= ASSIGNMENT =
Show all lines below holding the string "application".

(Dataset records)
★ ★ ★ ★ ★

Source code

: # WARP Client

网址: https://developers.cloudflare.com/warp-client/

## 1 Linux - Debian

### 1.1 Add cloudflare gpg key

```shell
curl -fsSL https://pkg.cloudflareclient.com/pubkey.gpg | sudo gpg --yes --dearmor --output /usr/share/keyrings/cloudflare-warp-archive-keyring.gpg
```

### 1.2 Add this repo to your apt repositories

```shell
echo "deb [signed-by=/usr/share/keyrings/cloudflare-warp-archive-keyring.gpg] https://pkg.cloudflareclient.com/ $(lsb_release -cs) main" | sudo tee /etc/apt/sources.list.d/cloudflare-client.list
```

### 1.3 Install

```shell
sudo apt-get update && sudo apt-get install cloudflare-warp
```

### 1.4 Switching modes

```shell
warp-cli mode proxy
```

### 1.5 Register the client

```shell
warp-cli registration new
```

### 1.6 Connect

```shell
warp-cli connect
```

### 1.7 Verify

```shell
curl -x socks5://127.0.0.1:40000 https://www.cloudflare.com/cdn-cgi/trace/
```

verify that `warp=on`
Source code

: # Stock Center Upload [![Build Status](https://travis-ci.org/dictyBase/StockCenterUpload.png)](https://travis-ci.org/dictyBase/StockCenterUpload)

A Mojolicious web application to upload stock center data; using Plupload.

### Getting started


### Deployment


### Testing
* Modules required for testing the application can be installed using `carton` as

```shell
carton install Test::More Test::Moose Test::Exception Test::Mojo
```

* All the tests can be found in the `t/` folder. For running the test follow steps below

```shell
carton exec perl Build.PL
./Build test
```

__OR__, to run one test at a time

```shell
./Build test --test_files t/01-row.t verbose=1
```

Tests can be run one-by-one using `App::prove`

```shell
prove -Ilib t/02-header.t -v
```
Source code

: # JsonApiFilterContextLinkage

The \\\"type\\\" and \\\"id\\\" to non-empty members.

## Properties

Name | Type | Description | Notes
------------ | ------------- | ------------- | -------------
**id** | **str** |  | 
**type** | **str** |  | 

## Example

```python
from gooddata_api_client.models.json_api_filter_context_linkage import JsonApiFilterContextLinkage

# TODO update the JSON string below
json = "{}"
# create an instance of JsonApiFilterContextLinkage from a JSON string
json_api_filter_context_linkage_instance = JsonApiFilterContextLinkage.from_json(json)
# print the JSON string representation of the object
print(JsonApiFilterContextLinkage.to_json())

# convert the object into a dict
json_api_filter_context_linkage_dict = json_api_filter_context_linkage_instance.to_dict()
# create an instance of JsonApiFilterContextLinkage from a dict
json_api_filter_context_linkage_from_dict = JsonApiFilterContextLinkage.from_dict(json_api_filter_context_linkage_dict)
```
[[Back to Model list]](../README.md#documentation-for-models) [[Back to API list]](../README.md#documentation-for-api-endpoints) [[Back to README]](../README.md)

★ ★ ★ ★ ★

= REPLY =
A Mojolicious web application to upload stock center data; using Plupload.
* Modules required for testing the application can be installed using `carton` as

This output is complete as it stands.